Asked if he was frustrated by the departure of so many members of a winning team, Sefolosha shook his head. “Nah,” he said, “It’s part of the game you see everywhere. As a player I can only respect his decision.”

So it’s going to be “weird” tonight. Horford used that word Wednesday, and Millsap agreed yesterday.

“It’s weird,” Millsap said. “As a basketball fan myself, it’s weird to see Al Horford in a Celtics uniform. Watching him when I was in Utah play for Atlanta for so many years, to see him in another jersey is weird.”

An entirely new direction

The Hawks replaced Horford with an entirely different kind of player in Dwight Howard. They replaced Horford’s versatile skill with a meat-and-potatoes rim protector and scorer. Atlanta’s look is now more traditional.

And Horford is now shooting 3-pointers at a career pace, with 4.5 attempts a game for the Celtics. That’s where Budenholzer saw Horford’s game progressing, and where tonight he’ll see that feature on display for the Celtics.

Sefolosha has no doubt Horford is even better now than last season, when he first got serious about the 3-pointer.

“He works extremely hard and is extremely meticulous with what he does,” said Sefolosha. “He wanted to add that to his game to have a chance to do that.”

Carroll, who came into his own thanks to the 3-pointer, also could see Horford’s growth on the horizon as a deep threat.
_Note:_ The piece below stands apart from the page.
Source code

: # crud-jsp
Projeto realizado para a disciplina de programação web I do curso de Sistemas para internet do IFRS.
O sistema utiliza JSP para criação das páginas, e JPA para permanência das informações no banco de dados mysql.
“He’s different now. He can shoot 3’s, drive past you and dunk, grab the rebound and get out full-court,” said Carroll. “That’s all made him very versatile. Coach can play you anywhere on the floor. He was just mid-range before. When I left he started gradually moving out, and now he’s considered a run-out. It’s crazy he can just keep getting confidence and building. That’s what he can do.”

That’s also part of what Atlanta lost.

“Al has such a presence, and for him to really welcome me and a different way of playing, a different style, I’m very grateful,” said Budenholzer. “He’s just a great pro who sets a tone every day he comes to work — very coachable, open.”

But not so open that Budenholzer had an easy sell.

“I don’t know what the right word is,” said Atlanta’s coach. “I probably wouldn’t say easy, but it was something over time he appreciated how important it was to us and he was capable of doing it, and he kept working on it. It felt (like) it took a little time, and once it got there it was something that was a big part of his game.”

Nothing unique with ’Nique

Horford isn’t the first Hawks icon to return to Atlanta in strange laundry of a visiting team. Wilkins returned first with the Clippers in the spring of 1994, then in the fifth game of the next season as a new member of the C’s. He remembers the Celtics jersey making it especially tough.

“Very strange,” said Wilkins, who is now a vice president with the Hawks. “The Celtics were our rivals. It was that way for a long time, all of those playoff series, and then I went to play for the Celtics.

“It was kind of sad for people. People were distraught to see me go. But the Atlanta fans have always shown me nothing but respect.”

Wilkins, like everyone, doesn’t know what to expect for Horford.

“It will be interesting to see,” ’Nique said. “We all saw him come of age here.”